Keputusan ini bukan yang pertama. Sebelumnya, Trump juga memecat Penasihat Keamanan Nasional Mike Waltz setelah terjadi insiden kebocoran informasi sensitif melalui aplikasi Signal. Waltz kemudian ditunjuk sebagai Duta Besar AS untuk PBB—yang oleh beberapa sumber disebut sebagai “pendaratan lembut” untuk menghormati kontribusinya.
Reaksi dan Dampak di Gedung Putih
Langkah ini menimbulkan kekhawatiran di kalangan pegawai Gedung Putih. Suasana kerja disebut penuh ketegangan dan ketidakpastian. Seorang mantan staf NSC yang enggan disebutkan namanya mengatakan, “Kami hanya diberi waktu 30 menit untuk berkemas. Ini seperti badai yang tiba-tiba menerjang.”
Pengamat politik menilai langkah ini sebagai bagian dari upaya Trump untuk mengkonsolidasikan kekuasaan. “Trump ingin memastikan hanya orang-orang loyal yang berada di dekatnya. Namun, ini berisiko melemahkan keahlian dan pengalaman di NSC,” ujar Dr. Sarah Johnson, analis kebijakan luar negeri dari Universitas Georgetown.
Kontroversi Lain di Era Trump
Pemecatan ini menambah daftar panjang kontroversi sejak Trump kembali menjabat. Baru-baru ini, ia memicu kemarahan warga Afrika Selatan setelah mengklaim secara keliru adanya “genosida petani kulit putih” dalam pertemuannya dengan Presiden Cyril Ramaphosa.

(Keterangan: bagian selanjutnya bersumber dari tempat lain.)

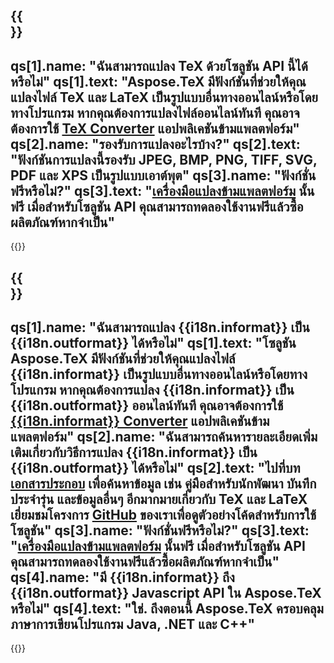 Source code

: ﻿---
meta: true
translation: true
deploy: false
---

{{<section faq>}}
---
qs[1].name: "ฉันสามารถแปลง TeX ด้วยโซลูชัน API นี้ได้หรือไม่"
qs[1].text: "Aspose.TeX มีฟังก์ชันที่ช่วยให้คุณแปลงไฟล์ TeX และ LaTeX เป็นรูปแบบอื่นทางออนไลน์หรือโดยทางโปรแกรม หากคุณต้องการแปลงไฟล์ออนไลน์ทันที คุณอาจต้องการใช้ [TeX Converter](https://products.aspose.app/tex/conversion/) แอปพลิเคชันข้ามแพลตฟอร์ม"
qs[2].name: "รองรับการแปลงอะไรบ้าง?"
qs[2].text: "ฟังก์ชันการแปลงนี้รองรับ JPEG, BMP, PNG, TIFF, SVG, PDF และ XPS เป็นรูปแบบเอาต์พุต"
qs[3].name: "ฟังก์ชั่นฟรีหรือไม่?"
qs[3].text: "[เครื่องมือแปลงข้ามแพลตฟอร์ม](https://products.aspose.app/tex/conversion) นั้นฟรี เมื่อสำหรับโซลูชัน API คุณสามารถทดลองใช้งานฟรีแล้วซื้อผลิตภัณฑ์หากจำเป็น"
---

{{<import path="/meta/schemas.md" section="faq">}} 

{{<section faqchild>}}
---
qs[1].name: "ฉันสามารถแปลง {{i18n.informat}} เป็น {{i18n.outformat}} ได้หรือไม่"
qs[1].text: "โซลูชัน Aspose.TeX มีฟังก์ชันที่ช่วยให้คุณแปลงไฟล์ {{i18n.informat}} เป็นรูปแบบอื่นทางออนไลน์หรือโดยทางโปรแกรม หากคุณต้องการแปลง {{i18n.informat}} เป็น {{i18n.outformat}} ออนไลน์ทันที คุณอาจต้องการใช้ [{{i18n.informat}} Converter](https://products.aspose.app/tex/Conversion/{{i18n.informatlower}}) แอปพลิเคชันข้ามแพลตฟอร์ม"
qs[2].name: "ฉันสามารถค้นหารายละเอียดเพิ่มเติมเกี่ยวกับวิธีการแปลง {{i18n.informat}} เป็น {{i18n.outformat}} ได้หรือไม่"
qs[2].text: "ไปที่บท [เอกสารประกอบ](https://docs.aspose.com/tex/) เพื่อค้นหาข้อมูล เช่น คู่มือสำหรับนักพัฒนา บันทึกประจำรุ่น และข้อมูลอื่นๆ อีกมากมายเกี่ยวกับ TeX และ LaTeX เยี่ยมชมโครงการ [GitHub](https://github.com/aspose-tex) ของเราเพื่อดูตัวอย่างโค้ดสำหรับการใช้โซลูชัน"
qs[3].name: "ฟังก์ชั่นฟรีหรือไม่?"
qs[3].text: "[เครื่องมือแปลงข้ามแพลตฟอร์ม](https://products.aspose.app/tex/conversion) นั้นฟรี เมื่อสำหรับโซลูชัน API คุณสามารถทดลองใช้งานฟรีแล้วซื้อผลิตภัณฑ์หากจำเป็น"
qs[4].name: "มี {{i18n.informat}} ถึง {{i18n.outformat}} Javascript API ใน Aspose.TeX หรือไม่"
qs[4].text: "ใช่. ถึงตอนนี้ Aspose.TeX ครอบคลุมภาษาการเขียนโปรแกรม Java, .NET และ C++"
---

{{<import path="/meta/schemas.md" section="faq">}}  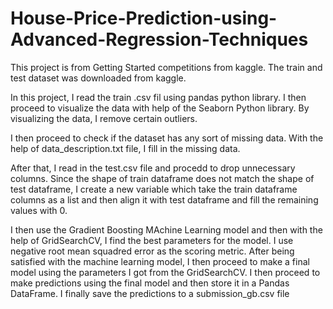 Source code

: # House-Price-Prediction-using-Advanced-Regression-Techniques

This project is from Getting Started competitions from kaggle. The train and test dataset was downloaded from kaggle. 

In this project, I read the train .csv fil using pandas python library. I then proceed to visualize the data with help of the Seaborn Python library. By visualizing the data, I remove certain outliers. 

I then proceed to check if the dataset has any sort of missing data. With the help of data_description.txt file, I fill in the missing data. 

After that, I read in the test.csv file and procedd to drop unnecessary columns. Since the shape of train dataframe does not match the shape of test dataframe, I create a new variable which take the train dataframe columns as a list and then align it with test dataframe and fill the remaining values with 0.

I then use the Gradient Boosting MAchine Learning model and then with the help of GridSearchCV, I find the best parameters for the model. I use negative root mean squadred error as the scoring metric. After being satisfied with the machine learning model, I then proceed to make a final model using the parameters I got from the GridSearchCV. I then proceed to make predictions using the final model and then store it in a Pandas DataFrame. I finally save the predictions to a submission_gb.csv file
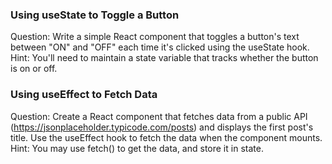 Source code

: ### Using useState to Toggle a Button
Question: Write a simple React component that toggles a button's text between "ON" and "OFF" each time it's clicked using the useState hook.
Hint: You'll need to maintain a state variable that tracks whether the button is on or off.

### Using useEffect to Fetch Data
Question: Create a React component that fetches data from a public API (https://jsonplaceholder.typicode.com/posts) and displays the first post's title. Use the useEffect hook to fetch the data when the component mounts.
Hint: You may use fetch() to get the data, and store it in state.
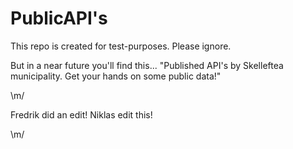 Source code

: # PublicAPI's
This repo is created for test-purposes. Please ignore.

But in a near future you'll find this...
"Published API's by Skelleftea municipality. Get your hands on some public data!"

\m/


Fredrik did an edit!
Niklas edit this!

\m/
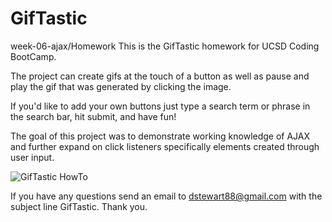 # GifTastic
week-06-ajax/Homework
This is the GifTastic homework for UCSD Coding BootCamp.

The project can create gifs at the touch of a button as well as pause and play the gif that was generated by clicking the image.

If you'd like to add your own buttons just type a search term or phrase in the search bar, hit submit, and have fun!

The goal of this project was to demonstrate working knowledge of AJAX and further expand on click listeners specifically elements created through user input.

![GifTastic HowTo](https://raw.github.com/Bigshmow/GifTastic/master/repos/GifTastic/assets/images/GifTastic.png?raw=true)

If you have any questions send an email to dstewart88@gmail.com with the subject line GifTastic.
Thank you.
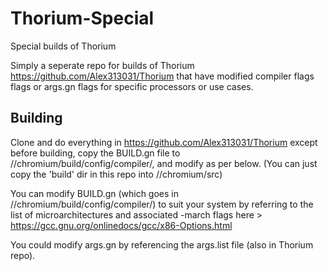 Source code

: # Thorium-Special
Special builds of Thorium

Simply a seperate repo for builds of Thorium https://github.com/Alex313031/Thorium that have modified compiler flags flags or args.gn flags for specific processors or use cases.

## Building

Clone and do everything in https://github.com/Alex313031/Thorium except before building, copy the BUILD.gn file to //chromium/build/config/compiler/, and modify as per below. (You can just copy the 'build' dir in this repo into //chromium/src)

You can modify BUILD.gn (which goes in //chromium/build/config/compiler/) to suit your system by referring to the list of microarchitectures and associated -march flags here > https://gcc.gnu.org/onlinedocs/gcc/x86-Options.html

You could modify args.gn by referencing the args.list file (also in Thorium repo).

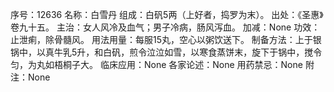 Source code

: 序号：12636
名称：白雪丹
组成：白矾5两（上好者，捣罗为末）。
出处：《圣惠》卷九十五。
主治：女人风冷及血气；男子冷病，肠风泻血。
加减：None
功效：止泄痢，除骨髓风。
用法用量：每服15丸，空心以粥饮送下。
制备方法：上于银锅中，以真牛乳5升，和白矾，煎令泣泣如雪，以寒食蒸饼末，旋下于锅中，搅令匀，为丸如梧桐子大。
临床应用：None
各家论述：None
用药禁忌：None
附注：None
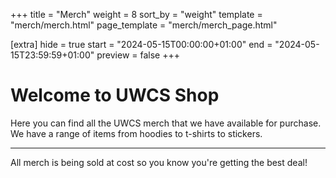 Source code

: +++
title = "Merch"
weight = 8
sort_by = "weight"
template = "merch/merch.html"
page_template = "merch/merch_page.html"

[extra]
hide = true
start = "2024-05-15T00:00:00+01:00"
end = "2024-05-15T23:59:59+01:00"
preview = false
+++

# Welcome to UWCS Shop

Here you can find all the UWCS merch that we have available for purchase. We have a range of items from hoodies to t-shirts to stickers.

***

All merch is being sold at cost so you know you're getting the best deal! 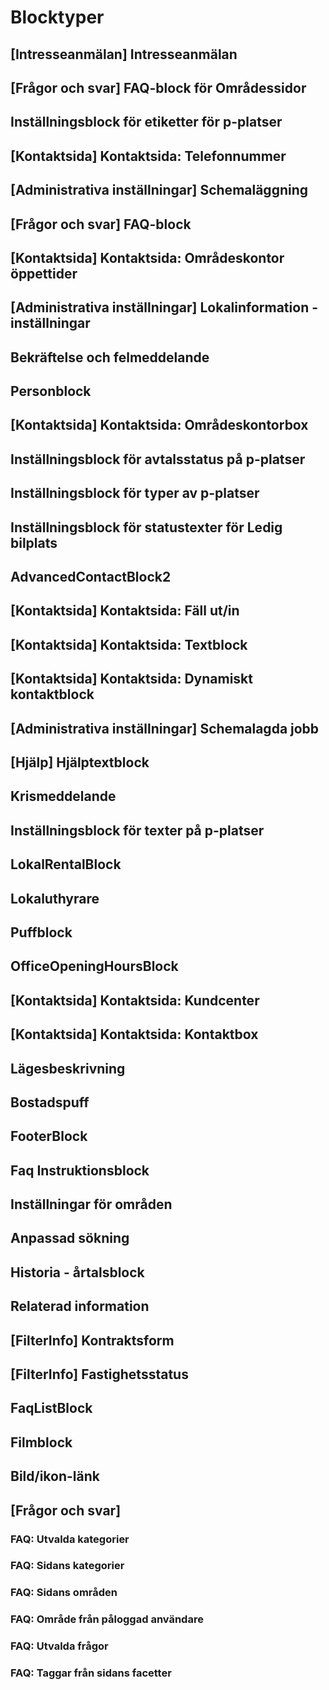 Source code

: <!-- TITLE: Blocktyper -->
<!-- SUBTITLE: A quick summary of Blocktyper -->

# Blocktyper
## [Intresseanmälan] Intresseanmälan

## [Frågor och svar] FAQ-block för Områdessidor

## Inställningsblock för etiketter för p-platser

## [Kontaktsida] Kontaktsida: Telefonnummer

## [Administrativa inställningar] Schemaläggning

## [Frågor och svar] FAQ-block

## [Kontaktsida] Kontaktsida: Områdeskontor öppettider

## [Administrativa inställningar] Lokalinformation - inställningar

## Bekräftelse och felmeddelande

## Personblock

## [Kontaktsida] Kontaktsida: Områdeskontorbox

## Inställningsblock för avtalsstatus på p-platser

## Inställningsblock för typer av p-platser

## Inställningsblock för statustexter för Ledig bilplats

## AdvancedContactBlock2

## [Kontaktsida] Kontaktsida: Fäll ut/in

## [Kontaktsida] Kontaktsida: Textblock

## [Kontaktsida] Kontaktsida: Dynamiskt kontaktblock

## [Administrativa inställningar] Schemalagda jobb

## [Hjälp] Hjälptextblock

## Krismeddelande

## Inställningsblock för texter på p-platser

## LokalRentalBlock

## Lokaluthyrare

## Puffblock

## OfficeOpeningHoursBlock

## [Kontaktsida] Kontaktsida: Kundcenter

## [Kontaktsida] Kontaktsida: Kontaktbox

## Lägesbeskrivning

## Bostadspuff

## FooterBlock

## Faq Instruktionsblock

## Inställningar för områden

## Anpassad sökning

## Historia - årtalsblock

## Relaterad information

## [FilterInfo] Kontraktsform

## [FilterInfo] Fastighetsstatus

## FaqListBlock

## Filmblock

## Bild/ikon-länk

## [Frågor och svar] 
### FAQ: Utvalda kategorier

### FAQ: Sidans kategorier

### FAQ: Sidans områden

### FAQ: Område från påloggad användare

### FAQ: Utvalda frågor

### FAQ: Taggar från sidans facetter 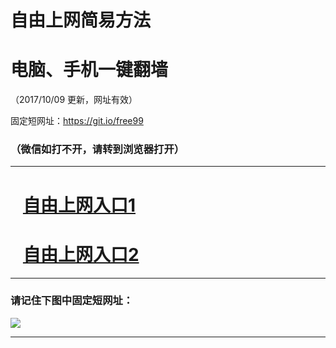 ﻿# 自由上网简易方法

# 电脑、手机一键翻墙

（2017/10/09 更新，网址有效）

固定短网址：https://git.io/free99

### （微信如打不开，请转到浏览器打开）


***





# &nbsp;&nbsp; <a href="http://ft1948024655.fwq-tz-1001.info/fwqtz01.html?t=10090016262 " target="_blank">自由上网入口1</a>
# &nbsp;&nbsp; <a href="http://ft985016359.fwq-tz-1002.info/fwqtz02.html?t=100900128349 " target="_blank">自由上网入口2</a>
***

### 请记住下图中固定短网址：

<img src="https://s3-us-west-2.amazonaws.com/fwq-1001/yjfq-20170905okok.png" /> 


***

Trump bahkan menggunakan gambar dari Republik Demokratik Kongo sebagai “bukti”, yang kemudian dibantah oleh The New York Times dan Reuters.
Trump juga mendapat kritik terkait kebijakan perdagangannya. Meski berhasil menegosiasikan kesepakatan dengan Inggris dan mengamankan investasi besar dari Arab Saudi, sejumlah pihak menyuarakan kekhawatiran atas dampak tarif tinggi yang diberlakukannya terhadap mitra dagang utama AS.
Dengan kepergian 100 pegawai, NSC kini menghadapi tantangan besar dalam mengisi kekosongan keahlian. Trump telah menunjuk sejumlah loyalis untuk menempati posisi kunci, termasuk Senator Marco Rubio sebagai penasihat keamanan nasional baru sekaligus menteri luar negeri. Penunjukan ganda ini belum pernah terjadi sejak era Henry Kissinger.
Namun, banyak yang mempertanyakan apakah langkah ini akan memperkuat atau justru melemahkan posisi AS dalam menangani isu-isu global seperti konflik Rusia-Ukraina dan ketegangan dagang dengan China. “Waktu akan menjawab apakah ini langkah cerdas atau bumerang,” kata Johnson.